Dooney and Bourke is a brand that is and was neither this or that. It started in 1975 by Peter Dooney and Frederic Bourke in South Norwalk, Connecticut and initially sold two things – surcingle belts and classic suspenders. In 1981, D&B branched out into the handbag business and launched the Tack Case and Equestrian Bag, both made from bridle leather. Then, in 1983, the AWL (All Weather Leather) collection was released and it was at this time that the duck logo, which featured a duck whose head faces the right and body faces the left (weird?), was introduced. All weather leather was what Dooney and Bourke was known for. By shrinking the size of the pores during the tanning process, the leather was 100% waterproof and shed water off of it like it does off of a duck’s back. Functionally, it was a great bag – it stood up to wear and tear very well and it was easy to care for (just wiping the purse with a damp cloth would keep it clean and more difficult stains could be removed with water and a mild soap such as Ivory). Because of its performance and good looks, D&B should have taken off but it didn’t. It was popular but no superstar and I think I know why.

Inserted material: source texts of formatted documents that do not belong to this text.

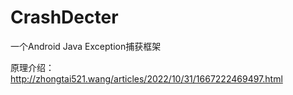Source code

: # CrashDecter
一个Android Java Exception捕获框架

原理介绍：
http://zhongtai521.wang/articles/2022/10/31/1667222469497.html

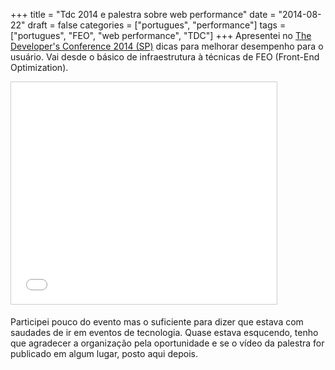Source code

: +++
title = "Tdc 2014 e palestra sobre web performance"
date = "2014-08-22"
draft = false
categories = ["portugues", "performance"]
tags = ["portugues", "FEO", "web performance", "TDC"]
+++
Apresentei no [The Developer's Conference 2014 (SP)][1] dicas para melhorar
desempenho para o usuário. Vai desde o básico de infraestrutura à técnicas
de FEO (Front-End Optimization).

<iframe src="//www.slideshare.net/slideshow/embed_code/key/wa1vvpsCJA2kkm" width="425" height="355" frameborder="0" marginwidth="0" marginheight="0" scrolling="no" style="border:1px solid #CCC; border-width:1px; margin-bottom:5px; max-width: 100%;" allowfullscreen> </iframe> <div style="margin-bottom:5px">


Participei pouco do evento mas o suficiente para dizer que estava com
saudades de ir em eventos de tecnologia. Quase estava esqucendo, tenho que agradecer
a organização pela oportunidade e se o vídeo da palestra
for publicado em algum lugar, posto aqui depois.

[1]: http://www.thedevelopersconference.com.br/

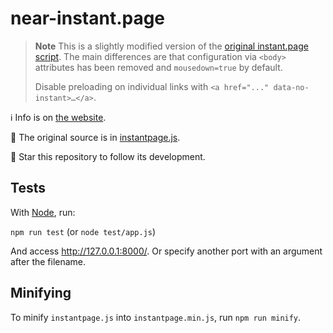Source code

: # near-instant.page

> **Note** This is a slightly modified version of the [original instant.page script](https://www.npmjs.com/package/instant.page). The main differences are that configuration via `<body>` attributes has been removed and `mousedown=true` by default. 
>
> Disable preloading on individual links with `<a href="..." data-no-instant>…</a>`.

:information_source: Info is on [the website](https://instant.page).

:scroll: The original source is in [instantpage.js](https://github.com/instantpage/instant.page/blob/master/instantpage.js).

:star2: Star this repository to follow its development.

## Tests

With [Node](https://nodejs.org/), run:

`npm run test` (or `node test/app.js`)

And access http://127.0.0.1:8000/. Or specify another port with an argument after the filename.

## Minifying

To minify `instantpage.js` into `instantpage.min.js`, run `npm run minify`.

What bothered me about the brand was that it wasn’t low grade enough that I could call it crap (like a Nine West handbags) but it wasn’t high end enough that I could desire it (like a Botkier handbag). It was in the middle. Just okay. I don’t know if your closet is or was like this but mine used to be – it was full of either cheap clothes and accessories from Forever 21 or expensive garments, shoes, and handbags from Neiman Marcus. There was no middle of the road. I either bought $20 or $200 products. It wasn’t until recently that I realized that ordinary clothes made well and paired correctly look extraordinary (J. Crew). I also started to realize that it was the ordinary things, people, and events that I loved the most and continued to love. I don’t look up to the Tiger Wood’s or the Arnold Schwarzenegger’s of this world because they’re usually not what they are cracked up to be. In most cases, it’s just a mirage. I don’t like overloading weekends with things to do. I like putzing around Philadelphia during the day, running a few errands and then hanging out at night. I like the mundane.
My tastes have changed and so has my attitudes towards Dooney and Bourke. They’re nothing special and they certainly don’t sparkle but shining in this world doesn’t always require glitter. Just like my Ray-Bans, Gap Jeans, or statement necklaces, they’re extraordinary because they’re ordinary.